The old man cried out at the blow, and at the cry--the paraschites
stricken down with stones--his own struggle with the mob--and the
appearance of Bent Anat flashed into Pentaur's lnernory. Pity and a
sense of his own healthy vigor prompted him to energy; he hastily
snatched the sack from the shoulders of the old man, threw it over his
own, helped up the fallen wretch, and finally men and beasts succeeded in
mounting the rocky wall.

The pulses throbbed in Pentaur's temples, and he shuddered with horror,
as he looked down from the height of the pass into the abyss below, and
round upon the countless pinnacles and peaks, cliffs and precipices, in
many-colored rocks-white and grey, sulphurous yellow, blood-red and
ominous black.
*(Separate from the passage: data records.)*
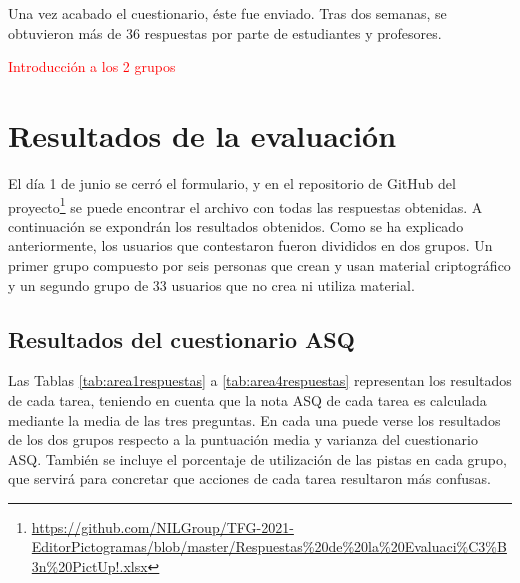 Una vez acabado el cuestionario, éste fue enviado. Tras dos semanas, se obtuvieron más de 36 respuestas por parte de estudiantes y profesores. 

\textcolor{red}{Introducción a los 2 grupos}


\section{Resultados de la evaluación}
\label{eva:res}

El día 1 de junio se cerró el formulario, y en el repositorio de GitHub del proyecto\footnote{\url{https://github.com/NILGroup/TFG-2021-EditorPictogramas/blob/master/Respuestas\%20de\%20la\%20Evaluaci\%C3\%B3n\%20PictUp!.xlsx}} se puede encontrar el archivo con todas las respuestas obtenidas. A continuación se expondrán los resultados obtenidos. Como se ha explicado anteriormente, los usuarios que contestaron fueron divididos en dos grupos. Un primer grupo compuesto por seis personas que crean y usan material criptográfico y un segundo grupo de 33 usuarios que no crea ni utiliza material. 

\subsection{Resultados del cuestionario ASQ}
Las Tablas \ref{tab:area1respuestas} a \ref{tab:area4respuestas} representan los resultados de cada tarea, teniendo en cuenta que la nota ASQ de cada tarea es calculada mediante la media de las tres preguntas. En cada una puede verse los resultados de los dos grupos respecto a la puntuación media y varianza del cuestionario ASQ. También se incluye el porcentaje de utilización de las pistas en cada grupo, que servirá para concretar que acciones de cada tarea resultaron más confusas.


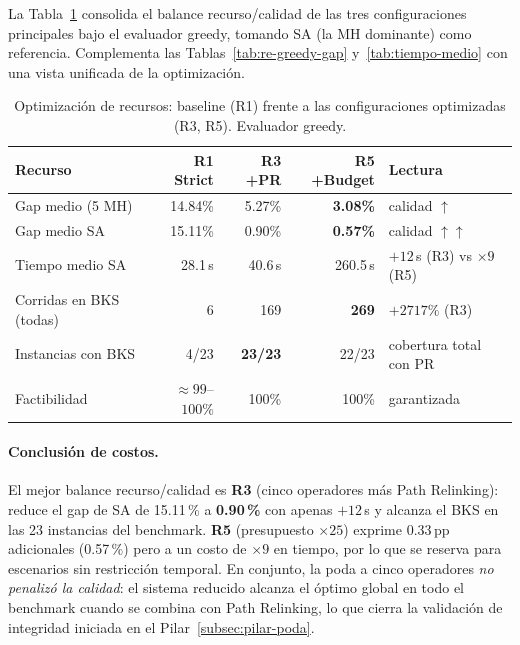 \documentclass[11pt,a4paper]{article}
\theoremstyle{definition}
\theoremstyle{remark}
\begin{document}
La Tabla~\ref{tab:optimizacion-recursos} consolida el balance
recurso/calidad de las tres configuraciones principales bajo el evaluador
greedy, tomando SA (la MH dominante) como referencia. Complementa las
Tablas~\ref{tab:re-greedy-gap} y~\ref{tab:tiempo-medio} con una vista
unificada de la optimización.

\begin{table}[h]
\centering
\caption{Optimización de recursos: baseline (R1) frente a las
         configuraciones optimizadas (R3, R5). Evaluador greedy.}
\label{tab:optimizacion-recursos}
\small
\begin{tabular}{lrrrl}
\toprule
Recurso & R1 Strict & R3 +PR & R5 +Budget & Lectura \\
\midrule
Gap medio (5 MH)        & 14.84\% & 5.27\%  & \textbf{3.08\%} & calidad $\uparrow$ \\
Gap medio SA            & 15.11\% & 0.90\%  & \textbf{0.57\%} & calidad $\uparrow\uparrow$ \\
Tiempo medio SA         & 28.1\,s & 40.6\,s & 260.5\,s & $+12$\,s (R3) vs $\times 9$ (R5) \\
Corridas en BKS (todas) & 6       & 169     & \textbf{269} & $+2717\%$ (R3) \\
Instancias con BKS      & 4/23    & \textbf{23/23} & 22/23 & cobertura total con PR \\
Factibilidad            & $\approx 99$--$100\%$ & 100\% & 100\% & garantizada \\
\bottomrule
\end{tabular}
\end{table}

\paragraph{Conclusión de costos.}
El mejor balance recurso/calidad es \textbf{R3} (cinco operadores más Path
Relinking): reduce el gap de SA de 15.11\,\% a \textbf{0.90\,\%} con apenas
$+12$\,s y alcanza el BKS en las 23 instancias del benchmark.
\textbf{R5} (presupuesto $\times 25$) exprime 0.33\,pp adicionales
(0.57\,\%) pero a un costo de $\times 9$ en tiempo, por lo que se reserva
para escenarios sin restricción temporal. En conjunto, la poda a cinco
operadores \emph{no penalizó la calidad}: el sistema reducido alcanza el
óptimo global en todo el benchmark cuando se combina con Path Relinking, lo
que cierra la validación de integridad iniciada en el
Pilar~\ref{subsec:pilar-poda}.


\end{document}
He recalled the sacred lake of Muth in Thebes, round
which sat a hundred statues of the lion-headed Goddess in black basalt,
each on a pedestal; and the rocky peaks, which surrounded the valley at
his feet, seemed to put on a semblance of life and to move and open their
yawning jaws; through the wild rush of blood in his ears he fancied he
heard them roar, and the load beyond his strength which he carried gave
him a sensation as though their clutch was on his breast.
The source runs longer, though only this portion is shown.